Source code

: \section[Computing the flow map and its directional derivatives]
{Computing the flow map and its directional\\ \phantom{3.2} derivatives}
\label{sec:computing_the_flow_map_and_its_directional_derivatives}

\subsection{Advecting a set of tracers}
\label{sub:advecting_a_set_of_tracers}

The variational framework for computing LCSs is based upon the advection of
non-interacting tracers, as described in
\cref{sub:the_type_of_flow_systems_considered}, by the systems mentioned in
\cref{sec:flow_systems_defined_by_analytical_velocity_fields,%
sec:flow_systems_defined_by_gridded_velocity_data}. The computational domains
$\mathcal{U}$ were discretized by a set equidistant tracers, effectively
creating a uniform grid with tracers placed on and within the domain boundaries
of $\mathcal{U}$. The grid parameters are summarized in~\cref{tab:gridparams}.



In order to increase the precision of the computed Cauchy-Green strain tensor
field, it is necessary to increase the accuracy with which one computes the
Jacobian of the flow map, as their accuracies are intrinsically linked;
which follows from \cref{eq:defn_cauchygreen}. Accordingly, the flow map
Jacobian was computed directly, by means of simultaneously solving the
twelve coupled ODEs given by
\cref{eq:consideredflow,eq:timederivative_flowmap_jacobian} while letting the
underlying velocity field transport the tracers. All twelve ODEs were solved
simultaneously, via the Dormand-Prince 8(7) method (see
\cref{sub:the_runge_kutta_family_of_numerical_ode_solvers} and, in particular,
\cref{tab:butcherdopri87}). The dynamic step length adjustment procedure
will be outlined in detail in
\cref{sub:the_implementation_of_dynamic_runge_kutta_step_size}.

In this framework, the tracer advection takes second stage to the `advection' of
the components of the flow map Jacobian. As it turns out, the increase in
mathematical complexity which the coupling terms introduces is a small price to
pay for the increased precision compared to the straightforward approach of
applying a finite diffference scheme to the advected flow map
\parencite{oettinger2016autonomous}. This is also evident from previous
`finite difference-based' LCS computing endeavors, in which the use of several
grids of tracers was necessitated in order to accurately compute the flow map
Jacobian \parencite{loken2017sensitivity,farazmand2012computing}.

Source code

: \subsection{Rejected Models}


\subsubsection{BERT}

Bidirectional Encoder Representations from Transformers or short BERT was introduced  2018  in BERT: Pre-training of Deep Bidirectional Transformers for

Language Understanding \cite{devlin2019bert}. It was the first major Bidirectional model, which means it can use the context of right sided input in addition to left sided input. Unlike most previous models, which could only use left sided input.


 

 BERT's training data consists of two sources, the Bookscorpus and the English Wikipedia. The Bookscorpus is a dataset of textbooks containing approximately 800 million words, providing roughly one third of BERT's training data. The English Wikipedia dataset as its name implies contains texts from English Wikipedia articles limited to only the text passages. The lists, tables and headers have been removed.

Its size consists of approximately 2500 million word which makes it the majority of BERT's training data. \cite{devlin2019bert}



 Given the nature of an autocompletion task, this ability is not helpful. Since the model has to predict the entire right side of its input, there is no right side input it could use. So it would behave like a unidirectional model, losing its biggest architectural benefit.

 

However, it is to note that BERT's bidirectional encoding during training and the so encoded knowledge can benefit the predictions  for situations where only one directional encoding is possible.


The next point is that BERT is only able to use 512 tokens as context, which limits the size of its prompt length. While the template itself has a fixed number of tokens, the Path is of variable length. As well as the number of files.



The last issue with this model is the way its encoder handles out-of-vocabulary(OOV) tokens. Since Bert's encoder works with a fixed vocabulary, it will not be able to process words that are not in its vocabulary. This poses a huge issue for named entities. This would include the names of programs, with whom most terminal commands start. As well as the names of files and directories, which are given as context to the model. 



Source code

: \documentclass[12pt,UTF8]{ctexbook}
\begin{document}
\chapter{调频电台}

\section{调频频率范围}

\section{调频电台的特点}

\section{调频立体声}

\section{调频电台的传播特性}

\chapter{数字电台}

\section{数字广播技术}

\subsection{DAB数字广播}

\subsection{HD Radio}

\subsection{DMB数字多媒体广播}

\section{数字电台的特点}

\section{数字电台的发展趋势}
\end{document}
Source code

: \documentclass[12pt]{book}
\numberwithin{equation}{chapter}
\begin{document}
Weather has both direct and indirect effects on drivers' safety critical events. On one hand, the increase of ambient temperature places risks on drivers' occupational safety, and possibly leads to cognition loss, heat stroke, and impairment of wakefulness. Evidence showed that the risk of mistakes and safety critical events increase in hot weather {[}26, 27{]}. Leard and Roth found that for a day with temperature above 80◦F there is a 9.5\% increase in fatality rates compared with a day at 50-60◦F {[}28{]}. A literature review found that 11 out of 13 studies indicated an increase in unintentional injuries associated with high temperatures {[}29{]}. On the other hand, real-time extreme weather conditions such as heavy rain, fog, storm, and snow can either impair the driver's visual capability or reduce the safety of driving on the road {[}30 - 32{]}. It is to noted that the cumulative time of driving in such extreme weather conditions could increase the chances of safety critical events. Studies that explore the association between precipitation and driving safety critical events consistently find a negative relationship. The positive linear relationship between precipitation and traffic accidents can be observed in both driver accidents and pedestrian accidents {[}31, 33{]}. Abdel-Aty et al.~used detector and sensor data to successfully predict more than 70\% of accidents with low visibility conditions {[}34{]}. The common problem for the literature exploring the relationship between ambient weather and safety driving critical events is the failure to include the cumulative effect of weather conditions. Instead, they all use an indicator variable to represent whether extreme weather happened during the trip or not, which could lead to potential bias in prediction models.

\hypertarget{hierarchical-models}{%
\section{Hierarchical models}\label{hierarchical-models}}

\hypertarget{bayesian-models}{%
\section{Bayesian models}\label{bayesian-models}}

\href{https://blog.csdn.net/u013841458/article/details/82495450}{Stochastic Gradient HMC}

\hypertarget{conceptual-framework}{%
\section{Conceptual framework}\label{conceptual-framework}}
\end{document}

☆ ☆ ☆

Count every line of the records above in which the string "most" appears. The number alone is to be given.

2